When it reopens next month, customers will find the rather tired old facilities have gone. In their place will be an array of new and improved features, including a brand new teaching pool, located close to the existing main pool; a new 100-station fitness suite for gym enthusiasts; a special soft play area for youngsters and even a luxury thermal suite that features a steam room, ice station and sauna all under one roof.
With Sentinel Leisure Trust now managing leisure facilities in the district on behalf of Waveney, it has worked with the council and fitness solutions specialist Pulse to oversee a complete revamp of the centre.
Project manager on behalf of the council and chief executive of Sentinel Leisure Trust, Victoria Beck, admitted that, with the opening just a few weeks away, it was a busy but “very exciting” time. “The redeveloped centre will increase opportunities for everyone to get involved in a range of leisure activities,” she said.
After entering through the double doors, customers will be immediately struck by the change of atmosphere and also the scale of the new-look building. People will be welcomed into a new main reception area, which includes turnstiles providing access to sports facilities and the new Source café bar to the left.
“The restaurant, cafe bar and grill will be called Source as this building is on an old site of a spring, so we’ve stuck to the old tradition,” Mrs Beck said. “There is a real open atrium feel as you move through the facility.”
The state-of-the-art fitness suite, which extends over two floors, features smart card technology that will allow users to get access to and adjust their personalised fitness programmes. “With only one card needed it will allow you to record your BMI, setting you targets and acting as a virtual, personal fitness instructor,” Mrs Beck said.
The new soft play area for children is suitable for babies to 11-year-olds, while two new squash courts have been added and an extension built to create an enlarged martial arts and table tennis room.
Also among the new facilities is the new teaching pool with its own moveable floor.
Mrs Beck said this was a great asset: “By having two separate pools now it gives us so much more versatility. The moveable floor can be adjusted to suit whatever activity is going on in there,” she added.
A new spectators’ area has also been created to provide “a lovely vista” onto the two pools and sports hall, and the other new facilities include wet and dry changing areas, a dance studio, a spin studio, specialist treatment spa rooms equipped with a tanning booth and relaxation room, and the luxury thermal suite.

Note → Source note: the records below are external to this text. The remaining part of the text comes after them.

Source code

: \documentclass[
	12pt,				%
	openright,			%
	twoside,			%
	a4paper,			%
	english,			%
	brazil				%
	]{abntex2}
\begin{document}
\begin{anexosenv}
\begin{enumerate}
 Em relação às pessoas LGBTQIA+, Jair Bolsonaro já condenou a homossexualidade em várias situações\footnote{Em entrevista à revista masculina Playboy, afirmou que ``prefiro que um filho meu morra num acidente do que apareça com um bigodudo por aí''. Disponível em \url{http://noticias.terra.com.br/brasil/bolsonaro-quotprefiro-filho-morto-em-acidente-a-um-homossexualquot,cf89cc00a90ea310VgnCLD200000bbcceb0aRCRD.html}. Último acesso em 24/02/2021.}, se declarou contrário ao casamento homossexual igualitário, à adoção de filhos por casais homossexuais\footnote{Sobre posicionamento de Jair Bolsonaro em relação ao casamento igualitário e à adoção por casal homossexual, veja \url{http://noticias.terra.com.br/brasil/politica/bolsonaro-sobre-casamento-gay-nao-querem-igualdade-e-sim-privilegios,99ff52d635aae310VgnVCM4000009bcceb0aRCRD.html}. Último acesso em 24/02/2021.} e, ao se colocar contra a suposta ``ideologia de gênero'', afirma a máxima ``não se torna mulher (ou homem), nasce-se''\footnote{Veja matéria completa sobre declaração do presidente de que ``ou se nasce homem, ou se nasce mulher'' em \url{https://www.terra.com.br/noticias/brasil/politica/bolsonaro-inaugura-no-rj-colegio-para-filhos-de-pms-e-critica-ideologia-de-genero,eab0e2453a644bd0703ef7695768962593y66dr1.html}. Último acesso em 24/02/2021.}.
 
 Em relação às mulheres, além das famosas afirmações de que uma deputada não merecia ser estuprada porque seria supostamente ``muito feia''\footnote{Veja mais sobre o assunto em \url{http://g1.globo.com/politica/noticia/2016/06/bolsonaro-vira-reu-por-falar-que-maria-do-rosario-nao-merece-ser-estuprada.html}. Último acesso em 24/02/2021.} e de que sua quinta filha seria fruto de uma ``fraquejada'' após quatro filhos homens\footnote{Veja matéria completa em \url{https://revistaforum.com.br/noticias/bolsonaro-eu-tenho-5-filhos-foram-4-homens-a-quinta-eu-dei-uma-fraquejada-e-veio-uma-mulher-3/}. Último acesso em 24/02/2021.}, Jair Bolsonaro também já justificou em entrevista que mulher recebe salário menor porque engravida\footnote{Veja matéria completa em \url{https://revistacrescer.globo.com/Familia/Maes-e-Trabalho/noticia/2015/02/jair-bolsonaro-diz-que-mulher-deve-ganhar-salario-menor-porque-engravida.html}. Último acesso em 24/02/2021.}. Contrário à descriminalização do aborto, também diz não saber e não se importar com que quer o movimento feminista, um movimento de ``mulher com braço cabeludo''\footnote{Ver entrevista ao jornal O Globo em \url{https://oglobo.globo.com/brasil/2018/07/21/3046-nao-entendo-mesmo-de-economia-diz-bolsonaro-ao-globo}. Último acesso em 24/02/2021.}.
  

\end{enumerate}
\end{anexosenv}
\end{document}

When the main sports hall reopens it will be returned to its original six-court size, and a new multi-use games area has also been constructed by Lowestoft Sixth Form College, which is available to centre users in the evenings.

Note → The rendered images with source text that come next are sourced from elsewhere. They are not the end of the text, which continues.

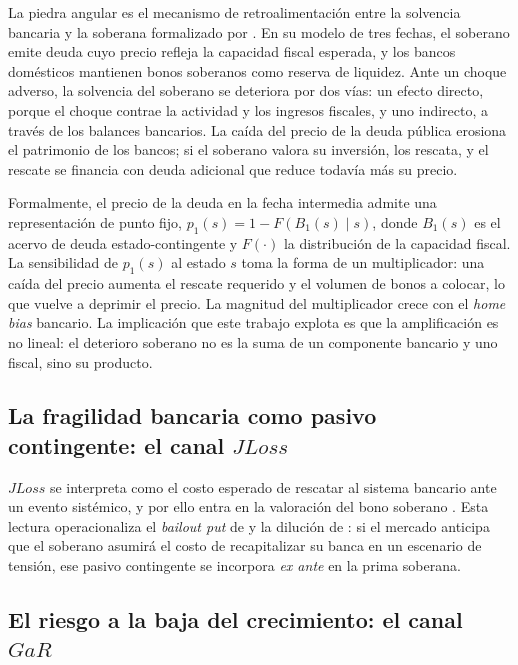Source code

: La piedra angular es el mecanismo de retroalimentación entre la solvencia bancaria y la soberana formalizado por \citet{FarhiTirole2018b}. En su modelo de tres fechas, el soberano emite deuda cuyo precio refleja la capacidad fiscal esperada, y los bancos domésticos mantienen bonos soberanos como reserva de liquidez. Ante un choque adverso, la solvencia del soberano se deteriora por dos vías: un efecto directo, porque el choque contrae la actividad y los ingresos fiscales, y uno indirecto, a través de los balances bancarios. La caída del precio de la deuda pública erosiona el patrimonio de los bancos; si el soberano valora su inversión, los rescata, y el rescate se financia con deuda adicional que reduce todavía más su precio.

Formalmente, el precio de la deuda en la fecha intermedia admite una representación de punto fijo, $p_1(s)=1-F\!\left(B_1(s)\mid s\right)$, donde $B_1(s)$ es el acervo de deuda estado-contingente y $F(\cdot)$ la distribución de la capacidad fiscal. La sensibilidad de $p_1(s)$ al estado $s$ toma la forma de un multiplicador: una caída del precio aumenta el rescate requerido y el volumen de bonos a colocar, lo que vuelve a deprimir el precio. La magnitud del multiplicador crece con el \textit{home bias} bancario. La implicación que este trabajo explota es que la amplificación es no lineal: el deterioro soberano no es la suma de un componente bancario y uno fiscal, sino su producto.

\subsection{La fragilidad bancaria como pasivo contingente: el canal \texorpdfstring{$JLoss$}{JLoss}}

$JLoss$ se interpreta como el costo esperado de rescatar al sistema bancario ante un evento sistémico, y por ello entra en la valoración del bono soberano \citep{Chari2024b}. Esta lectura operacionaliza el \textit{bailout put} de \citet{FarhiTirole2018b} y la dilución de \citet{AcharyaDrechslerSchnabl2014b}: si el mercado anticipa que el soberano asumirá el costo de recapitalizar su banca en un escenario de tensión, ese pasivo contingente se incorpora \textit{ex ante} en la prima soberana.

\subsection{El riesgo a la baja del crecimiento: el canal \texorpdfstring{$GaR$}{GaR}}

“We are very excited, with a feeling of trepidation as this is all new,” Mrs Beck said. “We ran an initial launch offer and are now running another offer – our sales have been very good and we now have over 700 members.”

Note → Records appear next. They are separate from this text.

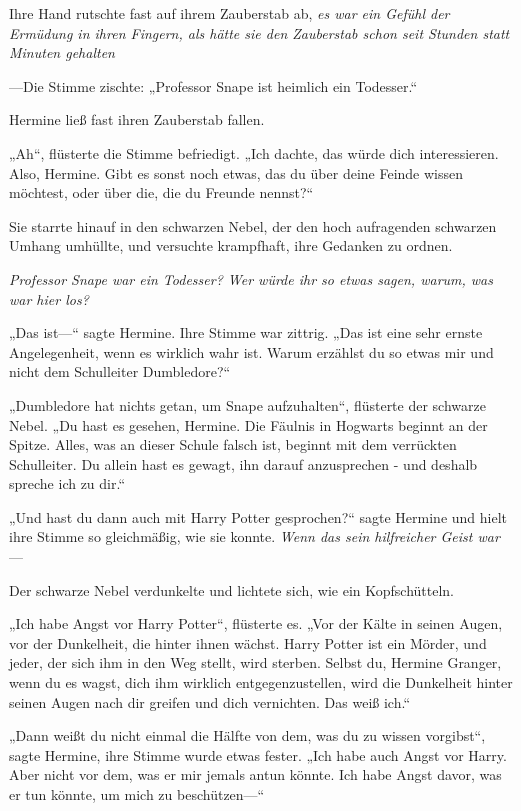 {Ihre Hand rutschte fast auf ihrem Zauberstab ab, \emph{es war ein Gefühl der Ermüdung in ihren Fingern, als hätte sie den Zauberstab schon seit Stunden statt Minuten gehalten}

—Die Stimme zischte: „Professor Snape ist heimlich ein Todesser.“

Hermine ließ fast ihren Zauberstab fallen.

„Ah“, flüsterte die Stimme befriedigt. „Ich dachte, das würde dich interessieren. Also, Hermine. Gibt es sonst noch etwas, das du über deine Feinde wissen möchtest, oder über die, die du Freunde nennst?“

Sie starrte hinauf in den schwarzen Nebel, der den hoch aufragenden schwarzen Umhang umhüllte, und versuchte krampfhaft, ihre Gedanken zu ordnen.

\emph{Professor Snape war ein Todesser? Wer würde ihr so etwas sagen, warum, was war hier los?}

„Das ist—“ sagte Hermine. Ihre Stimme war zittrig. „Das ist eine sehr ernste Angelegenheit, wenn es wirklich wahr ist. Warum erzählst du so etwas mir und nicht dem Schulleiter Dumbledore?“

„Dumbledore hat nichts getan, um Snape aufzuhalten“, flüsterte der schwarze Nebel. „Du hast es gesehen, Hermine. Die Fäulnis in Hogwarts beginnt an der Spitze. Alles, was an dieser Schule falsch ist, beginnt mit dem verrückten Schulleiter. Du allein hast es gewagt, ihn darauf anzusprechen - und deshalb spreche ich zu dir.“

„Und hast du dann auch mit Harry Potter gesprochen?“ sagte Hermine und hielt ihre Stimme so gleichmäßig, wie sie konnte. \emph{Wenn das sein hilfreicher Geist war}—

Der schwarze Nebel verdunkelte und lichtete sich, wie ein Kopfschütteln.

„Ich habe Angst vor Harry Potter“, flüsterte es. „Vor der Kälte in seinen Augen, vor der Dunkelheit, die hinter ihnen wächst. Harry Potter ist ein Mörder, und jeder, der sich ihm in den Weg stellt, wird sterben. Selbst du, Hermine Granger, wenn du es wagst, dich ihm wirklich entgegenzustellen, wird die Dunkelheit hinter seinen Augen nach dir greifen und dich vernichten. Das weiß ich.“

„Dann weißt du nicht einmal die Hälfte von dem, was du zu wissen vorgibst“, sagte Hermine, ihre Stimme wurde etwas fester. „Ich habe auch Angst vor Harry. Aber nicht vor dem, was er mir jemals antun könnte. Ich habe Angst davor, was er tun könnte, um mich zu beschützen—“

}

With the old centre’s staff numbers likely to double, Mrs Beck said there had also been huge interest from would-be employees. She said: “We had a recruitment drive last month and held a special open day where we had 300 applications – the queue to get in the building at 10am went right back to the car park.”
Although work is nearing completion, she said activity on the site was now at fever pitch as the countdown began to the initial opening in late December. “The work has been done in phases and this is the busiest it has been in terms of the numbers of workers on site,” Mrs Beck said.
“Although the main contractors Johnson are from the Midlands, we are using predominantly local contractors for the sub contracts as part of the council’s tender.”